Es que ahí es, precisamente, por donde empieza uno a despedirse, aunque no queremos reconocerlo… Es posible que esto haya saltado a mi hoy desde mi ayer porque recién he leído un pensamiento, breve pero denso, de Foucold: “vivir es compartir”. Se vive mientras se comparten las vivencias – valga la redundancia -, las presentes y las pasadas… En tres palabras: compartir la vida. Lo que pasa es que los mayores tenemos una vida de la que ya quedan pocos, cada vez menos, de aquellos con los que compartimos aquel lejano presente, y no podemos confrontar nuestros recuerdos para saber si aquello forma parte de nosotros mismos, nos conforma, o ya es solo un retazo de nuestra nada…
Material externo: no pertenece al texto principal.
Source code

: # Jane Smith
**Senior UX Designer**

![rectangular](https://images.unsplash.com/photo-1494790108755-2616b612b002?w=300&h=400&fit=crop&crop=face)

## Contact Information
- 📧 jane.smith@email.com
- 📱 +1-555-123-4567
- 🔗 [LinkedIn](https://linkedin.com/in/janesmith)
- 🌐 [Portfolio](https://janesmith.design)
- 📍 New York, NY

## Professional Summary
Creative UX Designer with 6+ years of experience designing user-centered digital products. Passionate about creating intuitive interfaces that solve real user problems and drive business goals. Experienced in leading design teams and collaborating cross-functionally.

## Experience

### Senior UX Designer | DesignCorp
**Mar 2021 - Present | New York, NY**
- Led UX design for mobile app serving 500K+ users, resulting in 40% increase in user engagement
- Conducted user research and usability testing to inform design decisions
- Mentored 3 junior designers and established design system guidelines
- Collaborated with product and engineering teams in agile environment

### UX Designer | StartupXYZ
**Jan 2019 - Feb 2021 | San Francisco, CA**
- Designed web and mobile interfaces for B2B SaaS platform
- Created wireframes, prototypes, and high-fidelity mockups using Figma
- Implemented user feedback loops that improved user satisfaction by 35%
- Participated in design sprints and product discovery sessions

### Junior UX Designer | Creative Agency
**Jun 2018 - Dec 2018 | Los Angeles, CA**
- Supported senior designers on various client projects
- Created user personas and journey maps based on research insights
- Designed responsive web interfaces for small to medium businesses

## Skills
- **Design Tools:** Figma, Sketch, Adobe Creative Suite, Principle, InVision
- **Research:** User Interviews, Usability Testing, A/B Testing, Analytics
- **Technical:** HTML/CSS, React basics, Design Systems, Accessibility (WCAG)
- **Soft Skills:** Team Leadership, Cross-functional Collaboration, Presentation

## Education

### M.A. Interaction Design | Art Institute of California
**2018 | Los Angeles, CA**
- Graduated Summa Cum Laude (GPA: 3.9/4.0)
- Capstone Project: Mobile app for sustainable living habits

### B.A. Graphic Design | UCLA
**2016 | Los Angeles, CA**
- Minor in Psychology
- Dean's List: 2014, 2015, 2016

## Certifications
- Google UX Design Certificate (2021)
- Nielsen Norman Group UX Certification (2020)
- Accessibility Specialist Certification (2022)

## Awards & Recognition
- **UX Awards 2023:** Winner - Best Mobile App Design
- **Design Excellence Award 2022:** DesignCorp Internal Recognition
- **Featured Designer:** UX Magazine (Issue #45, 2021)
…Y si fuera verdad, ¿a quién transmitirselo?.. y, ¿por qué?.. o, ¿para qué?.. ¿De verdad hay alguien que le interese escuchar retales ajenos de pasado?, ¿de qué sirve?.. Quizá como elemento narrativo, simplemente, para un cuento; puede que como recurso descriptivo, para un concurso de narraciones cortas; es posible que como ejemplo para incorporarlo a un taller de escritura… Puede ser, pero no lo sé. Solo cuestiones prácticas, please. Para formar parte de la literatura. Pero lo que sí es cierto es que las campanas (¿de dónde habrá sacado este tío estas cosas?), hoy se tocan desde el ordenador, o desde el móvil del cura… Y, luego a luego, hasta molestan a algunos vecinos.